Do you recognize the foolishness of seeking fulfillment outside of Him? Do you understand that it’s impossible to please God in any way other than whole hearted surrender? Do you grasp the beauty and deep joy of walking in genuine intimacy with God, our holy Father and Friend? Do you want to see God more than you desire security? (Francis Chan, Crazy Love [Colorado Springs, CO: David C. Cook, 2008], p. 113)
He entered Jericho and was passing through it. A man was there named Zacchaeus; he was a chief tax collector and was rich. He was trying to see who Jesus was, but on account of the crowd he could not, because he was short in stature. So he ran ahead and climbed a sycamore tree to see him, because he was going to pass that way. When Jesus came to the place, he looked up and said to him, “Zacchaeus, hurry and come down; for I must stay at your house today.” So he hurried down and was happy to welcome him.

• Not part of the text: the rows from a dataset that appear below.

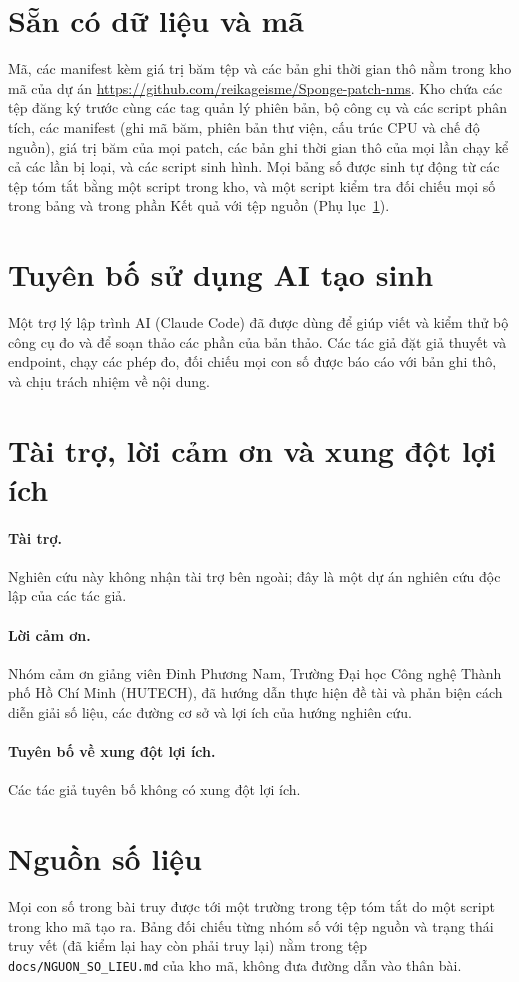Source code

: \documentclass[12pt,a4paper]{article}
\begin{document}
\section*{Sẵn có dữ liệu và mã}
Mã, các manifest kèm giá trị băm tệp và các bản ghi thời gian thô nằm trong kho mã của dự án \url{https://github.com/reikageisme/Sponge-patch-nms}. Kho chứa các tệp đăng ký trước cùng các tag quản lý phiên bản, bộ công cụ và các script phân tích, các manifest (ghi mã băm, phiên bản thư viện, cấu trúc CPU và chế độ nguồn), giá trị băm của mọi patch, các bản ghi thời gian thô của mọi lần chạy kể cả các lần bị loại, và các script sinh hình. Mọi bảng số được sinh tự động từ các tệp tóm tắt bằng một script trong kho, và một script kiểm tra đối chiếu mọi số trong bảng và trong phần Kết quả với tệp nguồn (Phụ lục~\ref{app:src}).

\section*{Tuyên bố sử dụng AI tạo sinh}
Một trợ lý lập trình AI (Claude Code) đã được dùng để giúp viết và kiểm thử bộ công cụ đo và để soạn thảo các phần của bản thảo. Các tác giả đặt giả thuyết và endpoint, chạy các phép đo, đối chiếu mọi con số được báo cáo với bản ghi thô, và chịu trách nhiệm về nội dung.

\section*{Tài trợ, lời cảm ơn và xung đột lợi ích}
\paragraph{Tài trợ.} Nghiên cứu này không nhận tài trợ bên ngoài; đây là một dự án nghiên cứu độc lập của các tác giả.
\paragraph{Lời cảm ơn.} Nhóm cảm ơn giảng viên Đinh Phương Nam, Trường Đại học Công nghệ Thành phố Hồ Chí Minh (HUTECH), đã hướng dẫn thực hiện đề tài và phản biện cách diễn giải số liệu, các đường cơ sở và lợi ích của hướng nghiên cứu.
\paragraph{Tuyên bố về xung đột lợi ích.} Các tác giả tuyên bố không có xung đột lợi ích.

\appendix
\section{Nguồn số liệu}
\label{app:src}
Mọi con số trong bài truy được tới một trường trong tệp tóm tắt do một script trong kho mã tạo ra. Bảng đối chiếu từng nhóm số với tệp nguồn và trạng thái truy vết (đã kiểm lại hay còn phải truy lại) nằm trong tệp \texttt{docs/NGUON\_SO\_LIEU.md} của kho mã, không đưa đường dẫn vào thân bài.



\end{document}
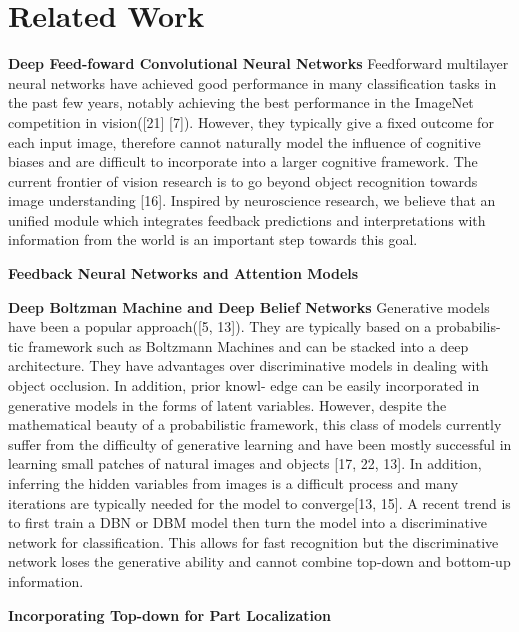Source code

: \section{Related Work}
\label{sec:related_work}

\textbf{Deep Feed-foward Convolutional Neural Networks}
Feedforward multilayer neural networks have achieved good performance in many classification tasks in the past few years, notably achieving the best performance in the ImageNet competition in vision([21] [7]). However, they typically give a fixed outcome for each input image, therefore cannot naturally model the influence of cognitive biases and are difficult to incorporate into a larger cognitive framework. The current frontier of vision research is to go beyond object recognition towards image understanding [16]. Inspired by neuroscience research, we believe that an unified module which integrates feedback predictions and interpretations with information from the world is an important step towards this goal.

\textbf{Feedback Neural Networks and Attention Models}

\textbf{Deep Boltzman Machine and Deep Belief Networks}
Generative models have been a popular approach([5, 13]). They are typically based on a probabilis- tic framework such as Boltzmann Machines and can be stacked into a deep architecture. They have advantages over discriminative models in dealing with object occlusion. In addition, prior knowl- edge can be easily incorporated in generative models in the forms of latent variables. However, despite the mathematical beauty of a probabilistic framework, this class of models currently suffer from the difficulty of generative learning and have been mostly successful in learning small patches of natural images and objects [17, 22, 13]. In addition, inferring the hidden variables from images is a difficult process and many iterations are typically needed for the model to converge[13, 15]. A recent trend is to first train a DBN or DBM model then turn the model into a discriminative network for classification. This allows for fast recognition but the discriminative network loses the generative ability and cannot combine top-down and bottom-up information.

\textbf{Incorporating Top-down for Part Localization}

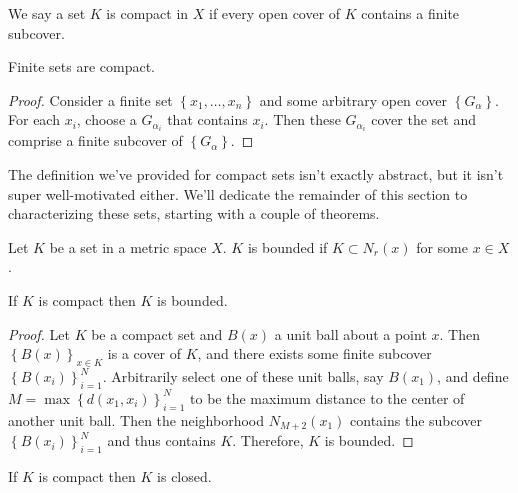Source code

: \documentclass[../m131main.tex]{subfiles}
\begin{document}
\begin{definition}
    We say a set $K$ is compact in $X$ if every open cover of $K$ contains a finite subcover.
\end{definition}

\begin{theorem}[]
    Finite sets are compact.
\end{theorem}

\begin{proof}
    Consider a finite set $\left\{ x_1, \ldots, x_n \right\}$ and some arbitrary open cover $\left\{ G_\alpha \right\}$.
    For each $x_i$, choose a $G_{\alpha_i}$ that contains $x_i$.
    Then these $G_{\alpha_i}$ cover the set and comprise a finite subcover of $\left\{ G_\alpha \right\}$.
\end{proof}

The definition we've provided for compact sets isn't exactly abstract, but it isn't super well-motivated either.
We'll dedicate the remainder of this section to characterizing these sets, starting with a couple of theorems.

\begin{definition}
    Let $K$ be a set in a metric space $X$.
    $K$ is bounded if $K \subset N_r(x)$ for some $x \in X$.
\end{definition}

\begin{theorem}
    If $K$ is compact then $K$ is bounded.
\end{theorem}

\begin{proof}
    Let $K$ be a compact set and $B(x)$ a unit ball about a point $x$.
    Then $\left\{ B(x) \right\}_{x \in K}$ is a cover of $K$, and there exists some finite subcover $\left\{ B(x_i) \right\}_{i=1}^N$.
    Arbitrarily select one of these unit balls, say $B(x_1)$, and define $M = \max \left\{ d(x_1, x_i) \right\}_{i=1}^N$ to be the maximum distance to the center of another unit ball.
    Then the neighborhood $N_{M+2}(x_1)$ contains the subcover $\left\{ B(x_i) \right\}_{i=1}^N$ and thus contains $K$.
    Therefore, $K$ is bounded.
\end{proof}

\begin{theorem}
    If $K$ is compact then $K$ is closed.
\end{theorem}
\end{document}
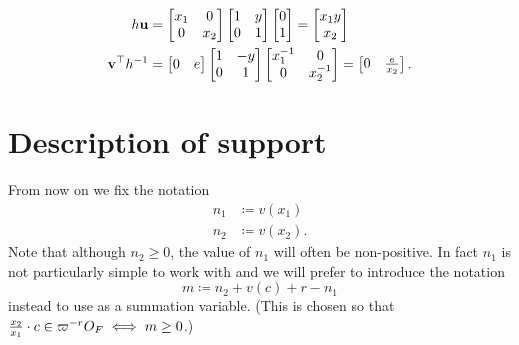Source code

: \begin{align*}
  h \mathbf u &=
    \begin{bmatrix} x_1 & 0 \\ 0 & x_2 \end{bmatrix}
    \begin{bmatrix} 1 & y \\ 0 & 1 \end{bmatrix}
    \begin{bmatrix} 0 \\ 1 \end{bmatrix}
    = \begin{bmatrix} x_1 y \\ x_2 \end{bmatrix} \\
  \mathbf v^\top h^{-1} &=
    \begin{bmatrix} 0 & e \end{bmatrix}
    \begin{bmatrix} 1 & -y \\ 0 & 1 \end{bmatrix}
    \begin{bmatrix} x_1^{-1} & 0 \\ 0 & x_2^{-1} \end{bmatrix}
    = \begin{bmatrix} 0 & \frac{e}{x_2} \end{bmatrix}.
\end{align*}

\section{Description of support}
From now on we fix the notation
\begin{align*}
  n_1 &\coloneqq v(x_1) \\
  n_2 &\coloneqq v(x_2).
\end{align*}
Note that although $n_2 \ge 0$, the value of $n_1$ will often be non-positive.
In fact $n_1$ is not particularly simple to work with and we will
prefer to introduce the notation
\[ m \coloneqq n_2 + v(c) + r - n_1 \]
instead to use as a summation variable.
(This is chosen so that $\frac{x_2}{x_1} \cdot c \in \varpi^{-r} O_F \iff m \ge 0$.)

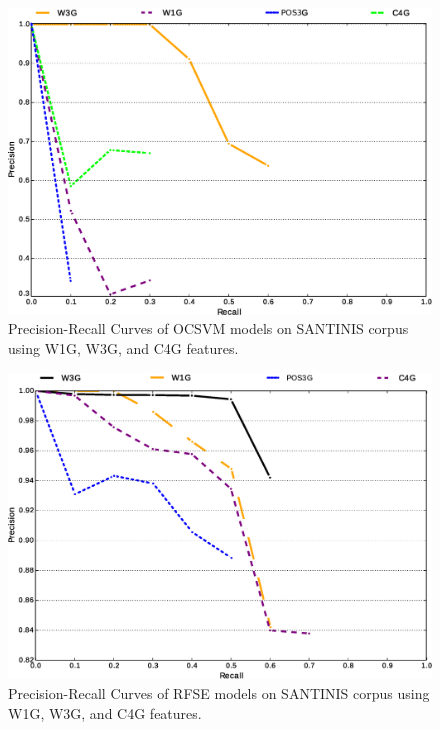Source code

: \begin{figure}[t]
	\begin{center}
    \includegraphics[scale=0.45]{Figures/OCSME_Best_per_DocRep.eps}
	\caption{Precision-Recall Curves of OCSVM models on SANTINIS corpus using W1G, W3G, and C4G features.}
	\label{chap:noise:fig:MacroPRC_OCSVME_W3G_W1G_C4G_OPTIMAL_SANTINIS}
	\end{center}
\end{figure}

\begin{figure}[t]
	\begin{center}
    \includegraphics[scale=0.45]{Figures/RFSE_Best_per_DocRep.eps}
	\caption{Precision-Recall Curves of RFSE models on SANTINIS corpus using W1G, W3G, and C4G features.}
	\label{chap:noise:fig:MacroPRC_RFSE_W3G_W1G_C4G_OPTIMAL_SANTINIS}
	\end{center}
\end{figure}

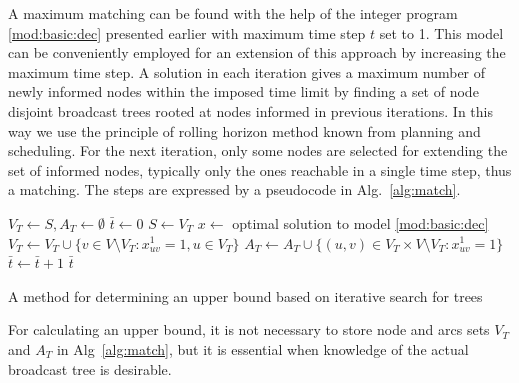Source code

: A maximum matching can be found with the help of the integer program \eqref{mod:basic:dec} presented earlier with maximum time step $t$ set to 1.
This model can be conveniently employed for an extension of this approach by increasing the maximum time step.
A solution in each iteration gives a maximum number of newly informed nodes within the imposed time limit 
by finding a set of node disjoint broadcast trees rooted at nodes informed in previous iterations.
In this way we use the principle of rolling horizon method known from planning and scheduling.
For the next iteration, only some nodes are selected for extending the set of informed nodes, typically only the ones reachable in a single time step, thus a matching.
The steps are expressed by a pseudocode in Alg.~\ref{alg:match}.
\begin{algorithm}[]
$V_T\leftarrow S, A_T \leftarrow \emptyset$\;
$\bar{t}\leftarrow 0$\;
 {
	$S\leftarrow V_T$\;
	$x\leftarrow$ optimal solution to model \eqref{mod:basic:dec}\;
	$V_T\leftarrow V_T\cup \{v\in V\setminus V_T:x_{uv}^1=1, u\in V_T\}$\;
	$A_T\leftarrow A_T\cup \{(u,v)\in V_T\times V\setminus V_T: x_{uv}^1=1\}$\;
	$\bar{t}\leftarrow \bar{t}+1$\;
}
\Return $\bar{t}$\;
 \caption{A method for determining an upper bound based on iterative search for trees}
\label{alg:match}
\end{algorithm}

For calculating an upper bound, it is not necessary to store node and arcs sets $V_T$ and $A_T$ in Alg~\ref{alg:match},
but it is essential when knowledge of the actual broadcast tree is desirable.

All who saw it began to grumble and said, “He has gone to be the guest of one who is a sinner.” Zacchaeus stood there and said to the Lord, “Look, half of my possessions, Lord, I will give to the poor; and if I have defrauded anyone of anything, I will pay back four times as much.” Then Jesus said to him, “Today salvation has come to this house, because he too is a Son of Abraham. For the Son of Man came to seek out and to save the Lost” (Lk 19:1-10).

It was a happy crowd that entered Jericho with Jesus. When the blind man heard Jesus’ word, “Receive your sight, your faith has saved you,” he received his sight instantly and the celebration was on. He followed Jesus shouting praises to God. “And all the people, when they saw it, praised God too” (Lk 18:42-43).

A chief tax collector makes it his business to know what’s going on. There’s profit in information about who’s successful, who’s experiencing a change in fortune, where someone may be hiding their gains. Zacchaeus is good at his business for he is rich.

There are three things that the people of Jericho know about Zacchaeus: he is short in stature; he is a chief tax collector loathed for gouging his fellow Jews while collecting taxes for the hated Roman occupiers; and he is rich from his cut of the revenues. He is despised.

A despised man lives by his wits. A wink, a shrug, folded arms, averted eyes, a clenched jaw–you learn to read every sign and nuance when open communication and acceptance are denied to you. But you get tired of watching from the walls of your guarded heart without relief. “Wretched man that I am! Who will rescue me from this body of death!” (Rom 7:24).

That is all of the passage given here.